Rance smiled, took off the hat. Set it aside on a bestseller table, now stripped nearly bare, and approached the counter.
“Howdy, ma’am,” he said, ve
ry seriously.
Echo stared at him for a moment, then laughed. The waterfall vanished, the people were back, and every clock in the world started ticking again. “Howdy yourself,” she replied.
He peered into the cake box, now almost empty, and looked comically forlorn.
“That’s what you get for showing up late,” Cheyenne told him, edging Echo aside to work the register herself. “Take a break,” she added, when Echo hesitated.
Echo made her way to the stairs at the back of the shop, knowing Rance would follow, and sat on the third step up. He took the second, smiling up at her.
“Looks like the place is a hit,” he said.
Echo shrugged, but she felt ridiculously proud. “You should have seen the cake,” she told him. “It had writing on it. ‘Welcome to Indian Rock, Echo Wells.’”
“I wish I had seen the cake,” Rance teased. “I might have gotten some of it then.”
Suddenly, Echo was ambushed again. Tears sprang to her eyes, and she turned her head to hide them, but Rance was too quick.
He took her hand. “What’s the matter?” he asked.

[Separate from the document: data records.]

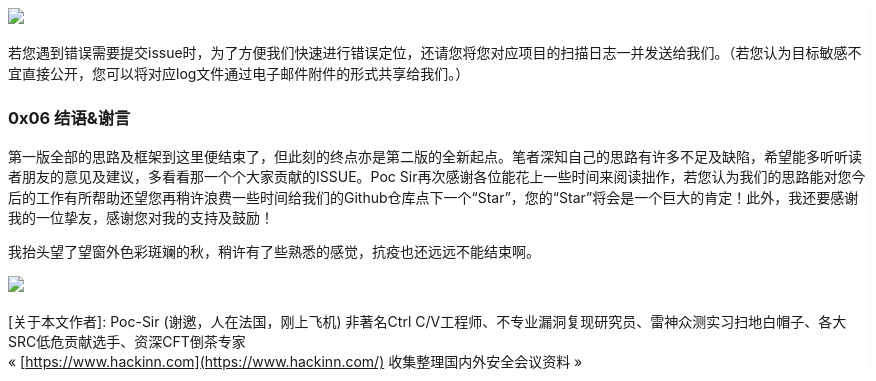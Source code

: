 ![](https://data.hackinn.com/photo/PF-A/image-20201020222037731.png)

若您遇到错误需要提交issue时，为了方便我们快速进行错误定位，还请您将您对应项目的扫描日志一并发送给我们。（若您认为目标敏感不宜直接公开，您可以将对应log文件通过电子邮件附件的形式共享给我们。）

### 0x06 结语&谢言

第一版全部的思路及框架到这里便结束了，但此刻的终点亦是第二版的全新起点。笔者深知自己的思路有许多不足及缺陷，希望能多听听读者朋友的意见及建议，多看看那一个个大家贡献的ISSUE。Poc Sir再次感谢各位能花上一些时间来阅读拙作，若您认为我们的思路能对您今后的工作有所帮助还望您再稍许浪费一些时间给我们的Github仓库点下一个“Star”，您的“Star”将会是一个巨大的肯定！此外，我还要感谢我的一位挚友，感谢您对我的支持及鼓励！

我抬头望了望窗外色彩斑斓的秋，稍许有了些熟悉的感觉，抗疫也还远远不能结束啊。

![](https://data.hackinn.com/photo/PF-A/image-20201008193221710.png)

\[关于本文作者\]: Poc-Sir (谢邀，人在法国，刚上飞机) 非著名Ctrl C/V工程师、不专业漏洞复现研究员、雷神众测实习扫地白帽子、各大SRC低危贡献选手、资深CFT倒茶专家  
« [https://www.hackinn.com](https://www.hackinn.com/) 收集整理国内外安全会议资料 »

She blinked, hoping her mascara wouldn’t run. “Nothing,” she answered. “Everything is wonderful. It’s just that—”
“What?” Rance prompted.
“It’s silly.”
He squeezed her hand but said nothing.
“Nobody ever gave me a cake before,” she told him.
“Not even on your birthday?”
She swallowed, thinking of all the childhood birthdays that had come and gone. She hadn’t made the connection at Rianna’s party. And all those celebrations that never happened were ancient history, anyway, along with the little-girl disappointment that accompanied them. What was the big deal now?

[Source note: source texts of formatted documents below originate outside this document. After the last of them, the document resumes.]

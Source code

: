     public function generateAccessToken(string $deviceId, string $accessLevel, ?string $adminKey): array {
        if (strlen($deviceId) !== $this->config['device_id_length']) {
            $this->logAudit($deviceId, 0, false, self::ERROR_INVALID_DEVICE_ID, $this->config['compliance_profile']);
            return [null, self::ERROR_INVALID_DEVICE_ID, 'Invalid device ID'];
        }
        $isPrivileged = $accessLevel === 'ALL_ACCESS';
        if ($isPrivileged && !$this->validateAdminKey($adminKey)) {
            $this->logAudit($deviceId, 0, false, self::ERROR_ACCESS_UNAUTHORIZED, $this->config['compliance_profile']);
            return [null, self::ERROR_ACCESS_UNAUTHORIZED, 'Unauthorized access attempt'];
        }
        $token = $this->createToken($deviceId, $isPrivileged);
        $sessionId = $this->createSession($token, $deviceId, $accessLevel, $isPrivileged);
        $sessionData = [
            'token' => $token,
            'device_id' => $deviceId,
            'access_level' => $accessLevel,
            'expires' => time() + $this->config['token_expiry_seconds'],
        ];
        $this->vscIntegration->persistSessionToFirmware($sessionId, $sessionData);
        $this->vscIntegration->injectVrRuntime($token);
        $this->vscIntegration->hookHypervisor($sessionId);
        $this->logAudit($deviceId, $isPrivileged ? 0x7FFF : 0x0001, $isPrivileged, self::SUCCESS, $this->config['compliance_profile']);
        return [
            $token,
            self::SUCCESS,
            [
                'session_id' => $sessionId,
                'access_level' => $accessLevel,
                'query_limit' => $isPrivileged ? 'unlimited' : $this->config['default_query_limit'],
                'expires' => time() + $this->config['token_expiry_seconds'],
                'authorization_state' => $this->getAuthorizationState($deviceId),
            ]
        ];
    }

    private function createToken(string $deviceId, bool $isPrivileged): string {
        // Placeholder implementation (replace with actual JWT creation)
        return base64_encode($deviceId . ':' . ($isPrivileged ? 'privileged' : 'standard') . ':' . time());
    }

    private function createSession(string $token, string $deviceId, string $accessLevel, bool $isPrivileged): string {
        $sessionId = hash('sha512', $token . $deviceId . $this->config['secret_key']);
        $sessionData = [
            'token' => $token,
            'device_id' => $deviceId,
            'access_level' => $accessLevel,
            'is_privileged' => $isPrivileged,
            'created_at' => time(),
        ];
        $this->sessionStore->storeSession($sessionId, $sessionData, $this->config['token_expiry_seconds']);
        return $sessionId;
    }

“I told you it was silly,” she sniffled.
Rance raised her hand to his mouth, kissed it lightly. “Are we still on for that ride tomorrow afternoon?”
For a moment, Echo misunderstood. Her body heated, and warm, secret places expanded, deep inside her. Then she remembered the invitation he’d extended, after the Bud Willand incident and the unpacking of all those boxes of books.
She was just starting to hope Rance hadn’t noticed her first and entirely spontaneous reaction when the grin spread across his face.